Some plans allow you to convert your group coverage into an individual plan, though you’d no longer have access to subsidized premiums. If you’re interested in that option, it’s important to get in touch with the insurance provider within 30 days of leaving your job. In addition, this might be a good opportunity to shop around for another life insurance policy that’s tailored to meet your current and future life insurance needs.

Have your debt levels, dependents or other priorities changed?

Many consumers purchase life insurance to offer financial protection to young family members, often selecting a policy that can help survivors pay off a mortgage or cover future college tuition bills. Decades later, the mortgage may be paid off (or close to it), and the kids long finished with their degrees.

If you’ve also managed to build up your assets during that period, with 401(k) contributions and other savings, or if you’ve received an inheritance, you may no longer believe you need to carry the insurance you originally purchased. If you have a term life policy that was purchased for a specific time period (10, 20 or 30 years), this might be a time to review both the coverage amount and time remaining on the policy. On the other hand, if you’ve taken on additional debt or are concerned that surviving loved ones might struggle financially after your death, it may make sense to hold onto an existing policy. Also, if you have purchased a policy with accumulating cash value, you may be pleasantly surprised by the many ways that policy can be an asset to your retirement.
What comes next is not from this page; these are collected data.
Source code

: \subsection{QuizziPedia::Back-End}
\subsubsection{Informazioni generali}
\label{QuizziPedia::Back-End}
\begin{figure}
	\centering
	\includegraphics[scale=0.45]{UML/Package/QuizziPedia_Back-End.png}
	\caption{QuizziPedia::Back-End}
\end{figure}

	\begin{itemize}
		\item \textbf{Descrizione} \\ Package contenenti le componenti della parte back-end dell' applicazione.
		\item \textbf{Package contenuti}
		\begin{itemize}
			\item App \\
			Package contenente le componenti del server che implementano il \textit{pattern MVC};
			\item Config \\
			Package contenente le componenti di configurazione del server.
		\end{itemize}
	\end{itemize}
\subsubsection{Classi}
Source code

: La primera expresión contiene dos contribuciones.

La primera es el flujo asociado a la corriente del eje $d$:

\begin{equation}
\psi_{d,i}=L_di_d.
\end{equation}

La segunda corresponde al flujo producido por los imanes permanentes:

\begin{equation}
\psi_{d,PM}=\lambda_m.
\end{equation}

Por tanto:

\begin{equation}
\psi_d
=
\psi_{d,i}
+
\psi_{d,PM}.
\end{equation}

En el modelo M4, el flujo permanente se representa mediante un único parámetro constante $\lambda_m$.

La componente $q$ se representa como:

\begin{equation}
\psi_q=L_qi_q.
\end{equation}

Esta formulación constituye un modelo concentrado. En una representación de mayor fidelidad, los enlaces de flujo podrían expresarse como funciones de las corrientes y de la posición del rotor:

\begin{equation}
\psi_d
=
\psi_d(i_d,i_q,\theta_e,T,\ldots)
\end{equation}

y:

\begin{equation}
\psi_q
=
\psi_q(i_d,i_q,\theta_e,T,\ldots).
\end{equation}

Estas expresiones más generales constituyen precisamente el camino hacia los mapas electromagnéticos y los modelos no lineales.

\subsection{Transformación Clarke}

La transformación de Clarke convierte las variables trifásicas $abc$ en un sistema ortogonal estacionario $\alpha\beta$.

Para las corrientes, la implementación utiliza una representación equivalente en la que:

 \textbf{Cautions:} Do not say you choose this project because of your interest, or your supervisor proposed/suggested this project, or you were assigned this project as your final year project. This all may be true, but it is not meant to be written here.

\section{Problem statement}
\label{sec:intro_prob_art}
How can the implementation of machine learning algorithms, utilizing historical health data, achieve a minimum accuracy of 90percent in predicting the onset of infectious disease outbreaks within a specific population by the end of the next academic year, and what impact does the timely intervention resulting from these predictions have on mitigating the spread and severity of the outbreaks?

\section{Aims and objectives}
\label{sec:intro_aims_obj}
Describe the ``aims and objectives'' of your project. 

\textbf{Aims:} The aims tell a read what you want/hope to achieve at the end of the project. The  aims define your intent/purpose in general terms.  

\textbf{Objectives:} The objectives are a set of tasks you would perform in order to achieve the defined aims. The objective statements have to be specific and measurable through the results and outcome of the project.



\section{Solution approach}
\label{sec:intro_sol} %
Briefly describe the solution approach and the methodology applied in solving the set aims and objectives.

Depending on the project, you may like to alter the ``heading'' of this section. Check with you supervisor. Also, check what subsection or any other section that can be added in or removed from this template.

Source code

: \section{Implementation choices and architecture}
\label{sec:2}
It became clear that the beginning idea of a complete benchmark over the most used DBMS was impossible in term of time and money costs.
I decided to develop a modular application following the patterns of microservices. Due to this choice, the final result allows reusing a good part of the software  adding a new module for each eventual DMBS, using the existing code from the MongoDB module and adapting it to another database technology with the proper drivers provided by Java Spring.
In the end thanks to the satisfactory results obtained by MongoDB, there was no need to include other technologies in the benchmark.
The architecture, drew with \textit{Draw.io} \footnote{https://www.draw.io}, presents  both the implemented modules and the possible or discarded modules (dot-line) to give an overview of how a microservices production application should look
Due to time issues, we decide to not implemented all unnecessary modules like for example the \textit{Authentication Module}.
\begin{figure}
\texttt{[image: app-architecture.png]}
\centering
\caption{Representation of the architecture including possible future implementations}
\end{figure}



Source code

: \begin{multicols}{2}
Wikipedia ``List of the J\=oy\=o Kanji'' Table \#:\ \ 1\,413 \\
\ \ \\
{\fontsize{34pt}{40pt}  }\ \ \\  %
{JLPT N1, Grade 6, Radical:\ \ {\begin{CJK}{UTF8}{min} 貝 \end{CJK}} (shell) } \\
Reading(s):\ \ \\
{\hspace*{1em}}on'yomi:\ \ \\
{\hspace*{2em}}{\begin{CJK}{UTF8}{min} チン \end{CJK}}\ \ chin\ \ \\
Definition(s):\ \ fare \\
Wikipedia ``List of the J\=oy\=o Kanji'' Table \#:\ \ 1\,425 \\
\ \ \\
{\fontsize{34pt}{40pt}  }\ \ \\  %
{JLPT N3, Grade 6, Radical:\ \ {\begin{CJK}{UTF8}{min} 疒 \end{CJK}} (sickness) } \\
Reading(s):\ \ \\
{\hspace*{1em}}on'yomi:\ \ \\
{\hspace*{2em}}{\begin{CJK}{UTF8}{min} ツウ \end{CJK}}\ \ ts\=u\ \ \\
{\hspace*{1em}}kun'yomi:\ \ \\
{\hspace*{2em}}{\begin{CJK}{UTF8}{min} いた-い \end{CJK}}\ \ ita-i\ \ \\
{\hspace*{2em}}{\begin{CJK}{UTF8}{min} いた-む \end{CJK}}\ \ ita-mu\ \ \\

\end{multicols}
In any case, this is a great time to review what you have and how you may be able to use the existing coverage and policy features for your retirement.

How will the premiums fit into your retirement budget?

One of the adjustments many new retirees face is learning to live on a fixed income, making sure they’re not overspending in the early years but also doing their best to enjoy the nest egg that they’ve spent a lifetime building up. If you and your financial professional have decided that life insurance makes sense for you, it’s important to make sure to factor your premium payments into your retirement budget.

We are also seeing many who retire from a full-time job or career continue with some form of income-producing work or activity. Almost half of Americans aged 60-75 say they plan to work part time after they retire from full-time jobs, according to a survey by AAG. This may also factor into your budget considerations.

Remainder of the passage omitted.